[Plain-text document sources]

******************************

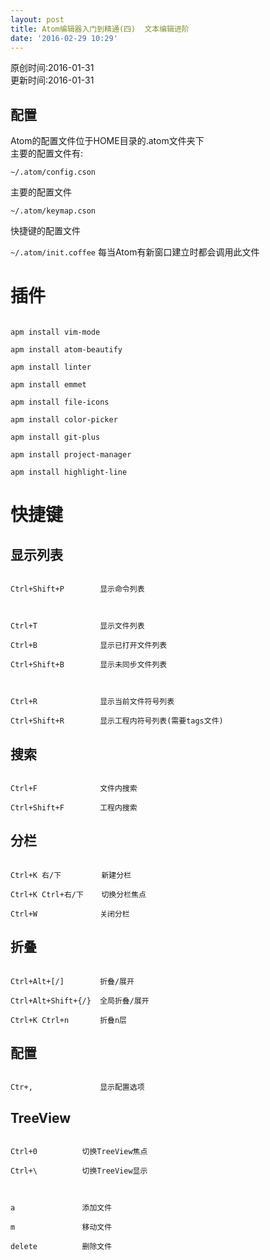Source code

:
 ```yaml
---
layout: post
title: Atom编辑器入门到精通(四)  文本编辑进阶
date: '2016-02-29 10:29'
---
```


原创时间:2016-01-31<br>更新时间:2016-01-31








## 配置
Atom的配置文件位于HOME目录的.atom文件夹下<br>
主要的配置文件有:

`~/.atom/config.cson`

主要的配置文件

`~/.atom/keymap.cson`

快捷键的配置文件

`~/.atom/init.coffee`
每当Atom有新窗口建立时都会调用此文件



# 插件

```

apm install vim-mode

apm install atom-beautify

apm install linter

apm install emmet

apm install file-icons

apm install color-picker

apm install git-plus

apm install project-manager

apm install highlight-line
```


# 快捷键
## 显示列表

```

Ctrl+Shift+P        显示命令列表



Ctrl+T              显示文件列表

Ctrl+B              显示已打开文件列表

Ctrl+Shift+B        显示未同步文件列表



Ctrl+R              显示当前文件符号列表

Ctrl+Shift+R        显示工程内符号列表(需要tags文件)
```

## 搜索

```

Ctrl+F              文件内搜索

Ctrl+Shift+F        工程内搜索
```

## 分栏

```

Ctrl+K 右/下         新建分栏

Ctrl+K Ctrl+右/下    切换分栏焦点

Ctrl+W              关闭分栏
```

## 折叠

```

Ctrl+Alt+[/]        折叠/展开

Ctrl+Alt+Shift+{/}  全局折叠/展开

Ctrl+K Ctrl+n       折叠n层
```

## 配置

```

Ctr+,               显示配置选项
```

## TreeView

```

Ctrl+0          切换TreeView焦点

Ctrl+\          切换TreeView显示



a               添加文件

m               移动文件

delete          删除文件
```
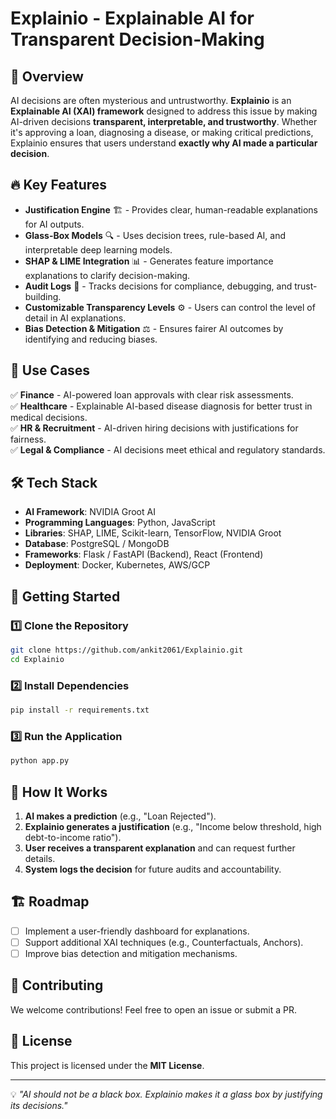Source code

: # Explainio - Explainable AI for Transparent Decision-Making

## 🚀 Overview
AI decisions are often mysterious and untrustworthy. **Explainio** is an **Explainable AI (XAI) framework** designed to address this issue by making AI-driven decisions **transparent, interpretable, and trustworthy**. Whether it's approving a loan, diagnosing a disease, or making critical predictions, Explainio ensures that users understand **exactly why AI made a particular decision**.

## 🔥 Key Features
- **Justification Engine** 🏗️ - Provides clear, human-readable explanations for AI outputs.
- **Glass-Box Models** 🔍 - Uses decision trees, rule-based AI, and interpretable deep learning models.
- **SHAP & LIME Integration** 📊 - Generates feature importance explanations to clarify decision-making.
- **Audit Logs** 📝 - Tracks decisions for compliance, debugging, and trust-building.
- **Customizable Transparency Levels** ⚙️ - Users can control the level of detail in AI explanations.
- **Bias Detection & Mitigation** ⚖️ - Ensures fairer AI outcomes by identifying and reducing biases.

## 🎯 Use Cases
✅ **Finance** - AI-powered loan approvals with clear risk assessments.  
✅ **Healthcare** - Explainable AI-based disease diagnosis for better trust in medical decisions.  
✅ **HR & Recruitment** - AI-driven hiring decisions with justifications for fairness.  
✅ **Legal & Compliance** - AI decisions meet ethical and regulatory standards.  

## 🛠️ Tech Stack
- **AI Framework**: NVIDIA Groot AI  
- **Programming Languages**: Python, JavaScript  
- **Libraries**: SHAP, LIME, Scikit-learn, TensorFlow, NVIDIA Groot  
- **Database**: PostgreSQL / MongoDB  
- **Frameworks**: Flask / FastAPI (Backend), React (Frontend)  
- **Deployment**: Docker, Kubernetes, AWS/GCP  

## 🚀 Getting Started
### 1️⃣ Clone the Repository
```bash
git clone https://github.com/ankit2061/Explainio.git
cd Explainio
```

### 2️⃣ Install Dependencies
```bash
pip install -r requirements.txt
```

### 3️⃣ Run the Application
```bash
python app.py
```

## 🧠 How It Works
1. **AI makes a prediction** (e.g., "Loan Rejected").  
2. **Explainio generates a justification** (e.g., "Income below threshold, high debt-to-income ratio").  
3. **User receives a transparent explanation** and can request further details.  
4. **System logs the decision** for future audits and accountability.  

## 🏗️ Roadmap
- [ ] Implement a user-friendly dashboard for explanations.  
- [ ] Support additional XAI techniques (e.g., Counterfactuals, Anchors).  
- [ ] Improve bias detection and mitigation mechanisms.  

## 🤝 Contributing
We welcome contributions! Feel free to open an issue or submit a PR.  

## 📜 License
This project is licensed under the **MIT License**.  

---
💡 *"AI should not be a black box. Explainio makes it a glass box by justifying its decisions."*

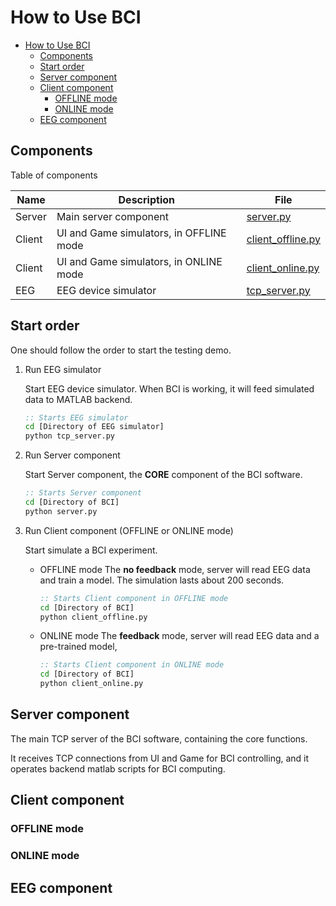# How to Use BCI

- [How to Use BCI](#how-to-use-bci)
  - [Components](#components)
  - [Start order](#start-order)
  - [Server component](#server-component)
  - [Client component](#client-component)
    - [OFFLINE mode](#offline-mode)
    - [ONLINE mode](#online-mode)
  - [EEG component](#eeg-component)

## Components

Table of components

| Name   | Description                             | File                                                   |
| ------ | --------------------------------------- | ------------------------------------------------------ |
| Server | Main server component                   | [server.py](./server.py)                               |  |
| Client | UI and Game simulators, in OFFLINE mode | [client_offline.py](./client_offline.py)               |
| Client | UI and Game simulators, in ONLINE mode  | [client_online.py](./client_online.py)                 |
| EEG    | EEG device simulator                    | [tcp_server.py](../EEG_Device_Simulator/tcp_server.py) |

## Start order

One should follow the order to start the testing demo.

1. Run EEG simulator

    Start EEG device simulator.
    When BCI is working, it will feed simulated data to MATLAB backend.

    ```cmd
    :: Starts EEG simulator
    cd [Directory of EEG simulator]
    python tcp_server.py
    ```

2. Run Server component

    Start Server component, the **CORE** component of the BCI software.

    ```cmd
    :: Starts Server component
    cd [Directory of BCI]
    python server.py
    ```

3. Run Client component (OFFLINE or ONLINE mode)

    Start simulate a BCI experiment.

    - OFFLINE mode
        The **no feedback** mode, server will read EEG data and train a model.
        The simulation lasts about 200 seconds.

        ```cmd
        :: Starts Client component in OFFLINE mode
        cd [Directory of BCI]
        python client_offline.py
        ```

    - ONLINE mode
        The **feedback** mode, server will read EEG data and a pre-trained model, 

        ```cmd
        :: Starts Client component in ONLINE mode
        cd [Directory of BCI]
        python client_online.py
        ```

## Server component

The main TCP server of the BCI software, containing the core functions.

It receives TCP connections from UI and Game for BCI controlling,
and it operates backend matlab scripts for BCI computing.

## Client component

### OFFLINE mode

### ONLINE mode

## EEG component
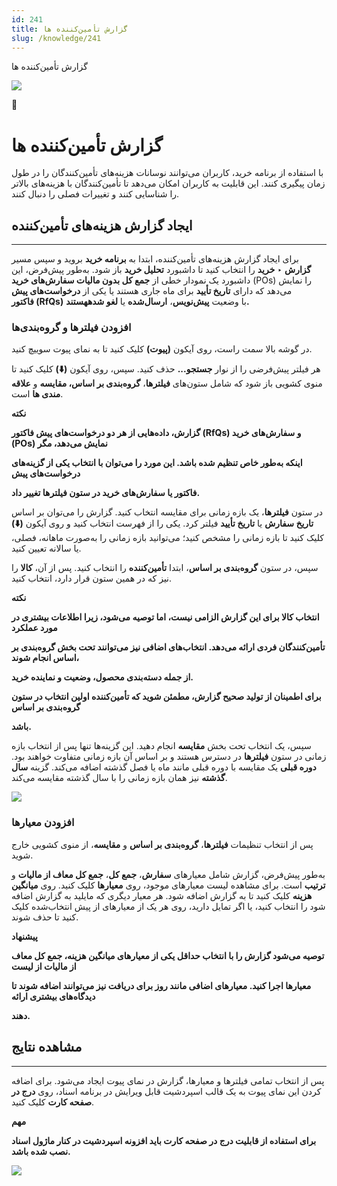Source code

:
 ```yaml
---
id: 241
title: گزارش تأمین‌کننده ها
slug: /knowledge/241
---
```



 

گزارش تأمین‌کننده ها

 

![](https://odoofarsi.com/web/image/2651?access_token=df63284b-6b0a-4c5d-8cae-c8ebcbb4e0c2)

📖

# **گزارش تأمین‌کننده ها**

با استفاده از برنامه خرید، کاربران می‌توانند نوسانات هزینه‌های تأمین‌کنندگان را در طول زمان پیگیری کنند. این قابلیت به کاربران امکان می‌دهد تا تأمین‌کنندگان با هزینه‌های بالاتر را شناسایی کنند و تغییرات فصلی را دنبال کنند.

## **ایجاد گزارش هزینه‌های تأمین‌کننده**

---

برای ایجاد گزارش هزینه‌های تأمین‌کننده، ابتدا به **برنامه خرید** بروید و سپس مسیر **گزارش‌** ‣ **خرید** را انتخاب کنید تا داشبورد **تحلیل خرید** باز شود. به‌طور پیش‌فرض، این داشبورد یک نمودار خطی از **جمع کل بدون مالیات سفارش‌های خرید** (POs) را نمایش می‌دهد که دارای **تاریخ تأیید** برای ماه جاری هستند یا یکی از **درخواست‌های پیش فاکتور (RfQs)** با وضعیت **پیش‌نویس**، **ارسال‌شده** یا **لغو شدههستند.**

### **افزودن فیلترها و گروه‌بندی‌ها**

در گوشه بالا سمت راست، روی آیکون **(پیوت)** کلیک کنید تا به نمای پیوت سوییچ کنید.

هر فیلتر پیش‌فرضی را از نوار **جستجو...** حذف کنید. سپس، روی آیکون **(⬇️)** کلیک کنید تا منوی کشویی باز شود که شامل ستون‌های **فیلترها**، **گروه‌بندی بر اساس، مقایسه** و **علاقه مندی ها** است.

**نکته**

**گزارش، داده‌هایی از هر دو درخواست‌های پیش فاکتور (RfQs) و سفارش‌های خرید (POs) نمایش می‌دهد، مگر**

**اینکه به‌طور خاص تنظیم شده باشد. این مورد را می‌توان با انتخاب یکی از گزینه‌های درخواست‌های پیش**

**فاکتور یا سفارش‌های خرید در ستون فیلترها تغییر داد.**

در ستون **فیلترها**، یک بازه زمانی برای مقایسه انتخاب کنید. گزارش را می‌توان بر اساس **تاریخ سفارش** یا **تاریخ تأیید** فیلتر کرد. یکی را از فهرست انتخاب کنید و روی آیکون **(⬇️)** کلیک کنید تا بازه زمانی را مشخص کنید؛ می‌توانید بازه زمانی را به‌صورت ماهانه، فصلی، یا سالانه تعیین کنید.

سپس، در ستون **گروه‌بندی بر اساس**، ابتدا **تأمین‌کننده** را انتخاب کنید. پس از آن، **کالا** را نیز که در همین ستون قرار دارد، انتخاب کنید.

**نکته**

**انتخاب کالا برای این گزارش الزامی نیست، اما توصیه می‌شود، زیرا اطلاعات بیشتری در مورد عملکرد**

**تأمین‌کنندگان فردی ارائه می‌دهد. انتخاب‌های اضافی نیز می‌توانند تحت بخش گروه‌بندی بر اساس انجام شوند،**

**از جمله دسته‌بندی محصول، وضعیت و نماینده خرید.**

**برای اطمینان از تولید صحیح گزارش، مطمئن شوید که تأمین‌کننده اولین انتخاب در ستون گروه‌بندی بر اساس**

**باشد.**

سپس، یک انتخاب تحت بخش **مقایسه** انجام دهید. این گزینه‌ها تنها پس از انتخاب بازه زمانی در ستون **فیلترها** در دسترس هستند و بر اساس آن بازه زمانی متفاوت خواهند بود. **دوره قبلی** یک مقایسه با دوره قبلی مانند ماه یا فصل گذشته اضافه می‌کند. گزینه **سال گذشته** نیز همان بازه زمانی را با سال گذشته مقایسه می‌کند.

![](https://odoofarsi.com/web/image/3994-2d671196/image.png?access_token=1711b434-ac59-4f75-be08-6fca5c9ba49f)

### **افزودن معیارها**

پس از انتخاب تنظیمات **فیلترها**، **گروه‌بندی بر اساس** و **مقایسه**، از منوی کشویی خارج شوید.

به‌طور پیش‌فرض، گزارش شامل معیارهای **سفارش**، **جمع کل**، **جمع کل معاف از مالیات** و **ترتیب** است. برای مشاهده لیست معیارهای موجود، روی **معیارها** کلیک کنید. روی **میانگین هزینه** کلیک کنید تا به گزارش اضافه شود. هر معیار دیگری که مایلید به گزارش اضافه شود را انتخاب کنید، یا اگر تمایل دارید، روی هر یک از معیارهای از پیش انتخاب‌شده کلیک کنید تا حذف شوند.

**پیشنهاد**

**توصیه می‌شود گزارش را با انتخاب حداقل یکی از معیارهای میانگین هزینه، جمع کل معاف از مالیات از لیست**

**معیارها اجرا کنید. معیارهای اضافی مانند روز برای دریافت نیز می‌توانند اضافه شوند تا دیدگاه‌های بیشتری ارائه**

**دهند.**

## **مشاهده نتایج**

---

پس از انتخاب تمامی فیلترها و معیارها، گزارش در نمای پیوت ایجاد می‌شود. برای اضافه کردن این نمای پیوت به یک قالب اسپردشیت قابل ویرایش در برنامه اسناد، روی **درج در صفحه کارت** کلیک کنید.

**مهم**

**برای استفاده از قابلیت درج در صفحه کارت باید افزونه اسپردشیت در کنار ماژول اسناد نصب شده باشد.**

![](https://odoofarsi.com/web/image/3995-d499f257/image.png?access_token=7267f108-ba38-469c-ad8b-ee60a64f31c2)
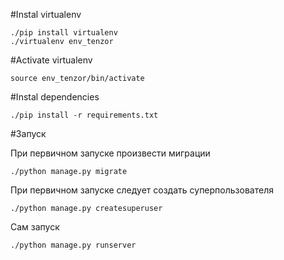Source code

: #Instal virtualenv

```
./pip install virtualenv
./virtualenv env_tenzor

```

#Activate virtualenv

```
source env_tenzor/bin/activate

```

#Instal dependencies

```
./pip install -r requirements.txt

```

#Запуск

При первичном запуске произвести миграции

```
./python manage.py migrate
```

При первичном запуске следует создать суперпользователя

```
./python manage.py createsuperuser
```

Сам запуск

```
./python manage.py runserver
```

******************************

What the task requires:
Return each line in the records that holds the string "will".

Written reply:
    When BCI is working, it will feed simulated data to MATLAB backend.
        The **no feedback** mode, server will read EEG data and train a model.
        The **feedback** mode, server will read EEG data and a pre-trained model, 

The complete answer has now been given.